-- Data records follows --

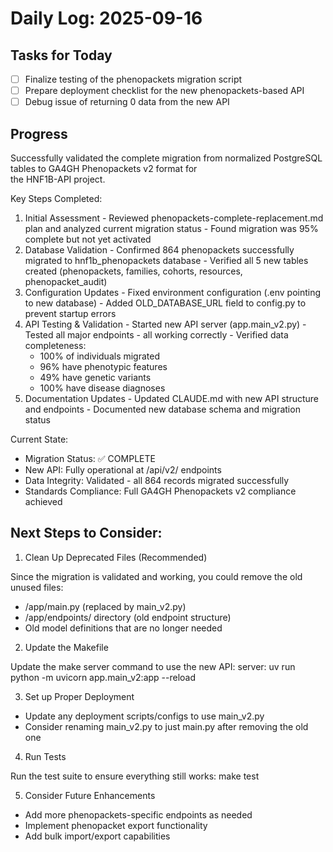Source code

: # Daily Log: 2025-09-16

## Tasks for Today
- [ ] Finalize testing of the phenopackets migration script
- [ ] Prepare deployment checklist for the new phenopackets-based API
- [ ] Debug issue of returning 0 data from the new API

## Progress
 Successfully validated the complete migration from normalized PostgreSQL tables to GA4GH Phenopackets v2 format for      
  the HNF1B-API project.

  Key Steps Completed:

  1. Initial Assessment - Reviewed phenopackets-complete-replacement.md plan and analyzed current migration status
    - Found migration was 95% complete but not yet activated
  2. Database Validation
    - Confirmed 864 phenopackets successfully migrated to hnf1b_phenopackets database
    - Verified all 5 new tables created (phenopackets, families, cohorts, resources, phenopacket_audit)
  3. Configuration Updates
    - Fixed environment configuration (.env pointing to new database)
    - Added OLD_DATABASE_URL field to config.py to prevent startup errors
  4. API Testing & Validation
    - Started new API server (app.main_v2.py)
    - Tested all major endpoints - all working correctly
    - Verified data completeness:
        - 100% of individuals migrated
      - 96% have phenotypic features
      - 49% have genetic variants
      - 100% have disease diagnoses
  5. Documentation Updates
    - Updated CLAUDE.md with new API structure and endpoints
    - Documented new database schema and migration status

  Current State:

  - Migration Status: ✅ COMPLETE
  - New API: Fully operational at /api/v2/ endpoints
  - Data Integrity: Validated - all 864 records migrated successfully
  - Standards Compliance: Full GA4GH Phenopackets v2 compliance achieved
  

 ## Next Steps to Consider:

  1. Clean Up Deprecated Files (Recommended)

  Since the migration is validated and working, you could remove the old unused files:
  - /app/main.py (replaced by main_v2.py)
  - /app/endpoints/ directory (old endpoint structure)
  - Old model definitions that are no longer needed

  2. Update the Makefile

  Update the make server command to use the new API:
  server:
      uv run python -m uvicorn app.main_v2:app --reload

  3. Set up Proper Deployment

  - Update any deployment scripts/configs to use main_v2.py
  - Consider renaming main_v2.py to just main.py after removing the old one

  4. Run Tests

  Run the test suite to ensure everything still works:
  make test

  5. Consider Future Enhancements

  - Add more phenopackets-specific endpoints as needed
  - Implement phenopacket export functionality
  - Add bulk import/export capabilities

-- Data records concluded --

> Problem to work on: Retype the records above word for word, from their first line through the line containing "## Progress", and leave out every picture.

> Exercise result:
Source code

: # Daily Log: 2025-09-16

## Tasks for Today
- [ ] Finalize testing of the phenopackets migration script
- [ ] Prepare deployment checklist for the new phenopackets-based API
- [ ] Debug issue of returning 0 data from the new API

## Progress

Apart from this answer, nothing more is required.